Dealing with Missing Data in Financial Time Series - Recipes and Pitfalls

Written by vkirilin | Published 2024/04/03
Tech Story Tags: data-analysis | data-preprocessing | missingdata | financial-data | financial-markets | time-series-analysis | financial-modeling | hackernoon-top-story

TLDRI focus on methods to handle missing data in financial time series. Using some some example data I show that LOCF is usually a decent go-to method compared to dropping and imputation but has its faults - i.e. can create artificial undesirable jumps in data. However, alternatives like interpolation have their own problems especially in context of live prediction/forecasting.via the TL;DR App

If you’re anything like me - you’ve dealt with missing data in your datasets at least once. Or twice. Or one too many times…

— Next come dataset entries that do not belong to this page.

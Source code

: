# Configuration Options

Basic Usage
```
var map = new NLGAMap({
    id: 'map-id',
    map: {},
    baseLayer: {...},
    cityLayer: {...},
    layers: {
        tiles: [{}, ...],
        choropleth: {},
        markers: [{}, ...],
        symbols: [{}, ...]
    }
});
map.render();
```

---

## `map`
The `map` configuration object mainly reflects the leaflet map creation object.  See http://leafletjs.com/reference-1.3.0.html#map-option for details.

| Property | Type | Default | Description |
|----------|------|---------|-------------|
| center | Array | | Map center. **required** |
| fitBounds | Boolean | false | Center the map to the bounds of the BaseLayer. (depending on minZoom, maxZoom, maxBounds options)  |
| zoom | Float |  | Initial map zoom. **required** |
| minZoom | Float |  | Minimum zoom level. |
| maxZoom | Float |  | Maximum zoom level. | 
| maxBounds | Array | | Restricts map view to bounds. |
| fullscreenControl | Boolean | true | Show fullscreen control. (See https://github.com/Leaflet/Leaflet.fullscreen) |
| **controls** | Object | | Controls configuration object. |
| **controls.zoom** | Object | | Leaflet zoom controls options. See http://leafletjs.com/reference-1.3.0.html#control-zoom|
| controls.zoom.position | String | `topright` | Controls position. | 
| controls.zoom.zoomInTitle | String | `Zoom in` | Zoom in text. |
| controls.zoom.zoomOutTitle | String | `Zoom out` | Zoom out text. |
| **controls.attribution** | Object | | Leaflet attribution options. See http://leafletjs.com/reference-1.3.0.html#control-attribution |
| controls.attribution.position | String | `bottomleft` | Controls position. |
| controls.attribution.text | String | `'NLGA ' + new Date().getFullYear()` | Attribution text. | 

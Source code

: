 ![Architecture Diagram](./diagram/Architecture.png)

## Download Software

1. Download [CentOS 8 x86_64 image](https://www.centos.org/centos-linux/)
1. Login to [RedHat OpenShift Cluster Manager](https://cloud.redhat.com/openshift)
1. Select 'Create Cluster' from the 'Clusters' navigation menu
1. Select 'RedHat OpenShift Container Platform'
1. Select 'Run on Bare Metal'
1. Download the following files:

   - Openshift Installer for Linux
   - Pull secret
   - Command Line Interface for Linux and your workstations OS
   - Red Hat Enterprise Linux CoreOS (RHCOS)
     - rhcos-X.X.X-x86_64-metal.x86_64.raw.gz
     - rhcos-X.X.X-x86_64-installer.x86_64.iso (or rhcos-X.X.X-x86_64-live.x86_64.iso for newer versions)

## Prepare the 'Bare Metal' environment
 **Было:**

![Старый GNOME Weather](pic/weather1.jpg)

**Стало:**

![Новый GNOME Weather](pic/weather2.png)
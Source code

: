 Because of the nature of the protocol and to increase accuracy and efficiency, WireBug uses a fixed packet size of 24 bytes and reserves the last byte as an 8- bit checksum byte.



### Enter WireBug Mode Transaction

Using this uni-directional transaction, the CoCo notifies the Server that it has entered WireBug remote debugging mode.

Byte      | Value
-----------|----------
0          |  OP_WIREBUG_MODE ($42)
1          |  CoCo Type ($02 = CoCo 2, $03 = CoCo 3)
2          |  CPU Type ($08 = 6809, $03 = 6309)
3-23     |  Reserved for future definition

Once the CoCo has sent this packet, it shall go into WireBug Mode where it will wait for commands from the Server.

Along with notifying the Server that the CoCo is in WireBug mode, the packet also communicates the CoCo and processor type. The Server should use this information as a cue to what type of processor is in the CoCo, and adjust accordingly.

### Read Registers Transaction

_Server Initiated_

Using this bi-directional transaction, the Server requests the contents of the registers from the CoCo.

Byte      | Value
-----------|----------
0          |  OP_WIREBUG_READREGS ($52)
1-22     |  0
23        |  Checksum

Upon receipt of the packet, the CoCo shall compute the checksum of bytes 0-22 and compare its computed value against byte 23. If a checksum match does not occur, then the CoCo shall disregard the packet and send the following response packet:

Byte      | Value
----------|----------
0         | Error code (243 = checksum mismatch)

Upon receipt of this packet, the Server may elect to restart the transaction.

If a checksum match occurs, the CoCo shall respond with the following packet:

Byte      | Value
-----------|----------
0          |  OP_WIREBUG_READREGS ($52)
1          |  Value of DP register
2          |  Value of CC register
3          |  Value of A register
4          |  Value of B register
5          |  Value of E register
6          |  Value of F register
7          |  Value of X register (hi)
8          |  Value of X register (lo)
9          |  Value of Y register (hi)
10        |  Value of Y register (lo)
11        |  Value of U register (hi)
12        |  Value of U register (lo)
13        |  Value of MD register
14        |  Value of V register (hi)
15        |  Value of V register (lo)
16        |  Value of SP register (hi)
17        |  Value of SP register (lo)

Sometimes, all it takes to handle those pesky NAs is dropping them i.e. removing the rows containing missing data. However, this might not always be optimal, especially for time series data, and even more so for financial. Of course, this problem is well-studied, so many alternatives to dropping exist.

I will look into a few of those (listed below) and discuss the pros and cons:

  1. Dropping

  2. LOCF (last observation carried forward)

  3. Mean (or similar) imputation

  4. Interpolation

Spoiler alert: there is no one-size-fits-it-all approach! I will argue that LOCF is usually a good choice for finance but not without its drawbacks either. With that in mind, let me describe the methods and data that I’ll use to showcase them.

Note: if one wants to be pedantic, all of the methods 2-4 are examples of some imputation.

Model data

Let’s start with some examples of why one would care about dropping in the first place. To illustrate, I generated some over-simplified daily stock price data assuming it follows a random walk with no drift (i.e. average long-term price should stay constant) - not the most accurate but a benign assumption nevertheless.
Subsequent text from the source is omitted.